Problem to solve — Exactly and only the lines from the first entry through the line with "We are interested" should be copied, both ends included, with no pictures.

Pictures paired with source code
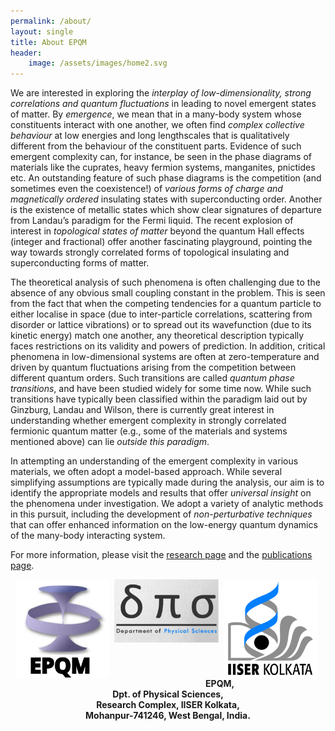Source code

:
 ```yaml
---
permalink: /about/
layout: single
title: About EPQM
header:
    image: /assets/images/home2.svg
---
```


We are interested in exploring the *interplay of low-dimensionality, strong correlations and quantum fluctuations* in leading to novel emergent states of matter. By *emergence*, we mean that in a many-body system whose constituents interact with one another, we often find *complex collective behaviour* at low energies and long lengthscales that is qualitatively different from the behaviour of the constituent parts. Evidence of such emergent complexity can, for instance, be seen in the phase diagrams of materials like the cuprates, heavy fermion systems, manganites, pnictides etc. An outstanding feature of such phase diagrams is the competition (and sometimes even the coexistence!) of *various forms of charge and magnetically ordered* insulating states with superconducting order. Another is the existence of metallic states which show clear signatures of departure from Landau’s paradigm for the Fermi liquid. The recent explosion of interest in *topological states of matter* beyond the quantum Hall effects (integer and fractional) offer another fascinating playground, pointing the way towards strongly correlated forms of topological insulating and superconducting forms of matter.

The theoretical analysis of such phenomena is often challenging due to the absence of any obvious small coupling constant in the problem. This is seen from the fact that when the competing tendencies for a quantum particle to either localise in space (due to inter-particle correlations, scattering from disorder or lattice vibrations) or to spread out its wavefunction (due to its kinetic energy) match one another, any theoretical description typically faces restrictions on its validity and powers of prediction. In addition, critical phenomena in low-dimensional systems are often at zero-temperature and driven by quantum fluctuations arising from the competition between different quantum orders. Such transitions are called *quantum phase transitions*, and have been studied widely for some time now. While such transitions have typically been classified within the paradigm laid out by Ginzburg, Landau and Wilson, there is currently great interest in understanding whether emergent complexity in strongly correlated fermionic quantum matter (e.g., some of the materials and systems mentioned above) can lie *outside this paradigm*.

In attempting an understanding of the emergent complexity in various materials, we often adopt a model-based approach. While several simplifying assumptions are typically made during the analysis, our aim is to identify the appropriate models and results that offer *universal insight* on the phenomena under investigation. We adopt a variety of analytic methods in this pursuit, including the development of *non-perturbative techniques* that can offer enhanced information on the low-energy quantum dynamics of the many-body interacting system.

For more information, please visit the [research page](/research/) and the [publications page](/publications/).

<div style="float:left;width:33%;" markdown=1>
<img src="/assets/images/about/epqm-logo.svg" style="display:block;margin:auto;width:150px;" />
</div>
<div style="float:left;width:33%;" markdown=1>
<img src="/assets/images/about/dps-logo.svg" style="display:block;margin:auto;width:258px;" />
</div>
<div style="float:left;width:33%;" markdown=1>
<img src="/assets/images/about/IISER-K_Logo.png" style="display:block;margin:auto;width:150px;" />
</div>

<div style="font-weight:bold;text-align:center;margin-top:2em;">
EPQM,<br>
Dpt. of Physical Sciences,<br>
Research Complex, IISER Kolkata,<br>
Mohanpur-741246, West Bengal, India.
</div>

Exercise solution —
Source code

:
 ```yaml
---
permalink: /about/
layout: single
title: About EPQM
header:
    image: /assets/images/home2.svg
---
```


We are interested in exploring the *interplay of low-dimensionality, strong correlations and quantum fluctuations* in leading to novel emergent states of matter. By *emergence*, we mean that in a many-body system whose constituents interact with one another, we often find *complex collective behaviour* at low energies and long lengthscales that is qualitatively different from the behaviour of the constituent parts. Evidence of such emergent complexity can, for instance, be seen in the phase diagrams of materials like the cuprates, heavy fermion systems, manganites, pnictides etc. An outstanding feature of such phase diagrams is the competition (and sometimes even the coexistence!) of *various forms of charge and magnetically ordered* insulating states with superconducting order. Another is the existence of metallic states which show clear signatures of departure from Landau’s paradigm for the Fermi liquid. The recent explosion of interest in *topological states of matter* beyond the quantum Hall effects (integer and fractional) offer another fascinating playground, pointing the way towards strongly correlated forms of topological insulating and superconducting forms of matter.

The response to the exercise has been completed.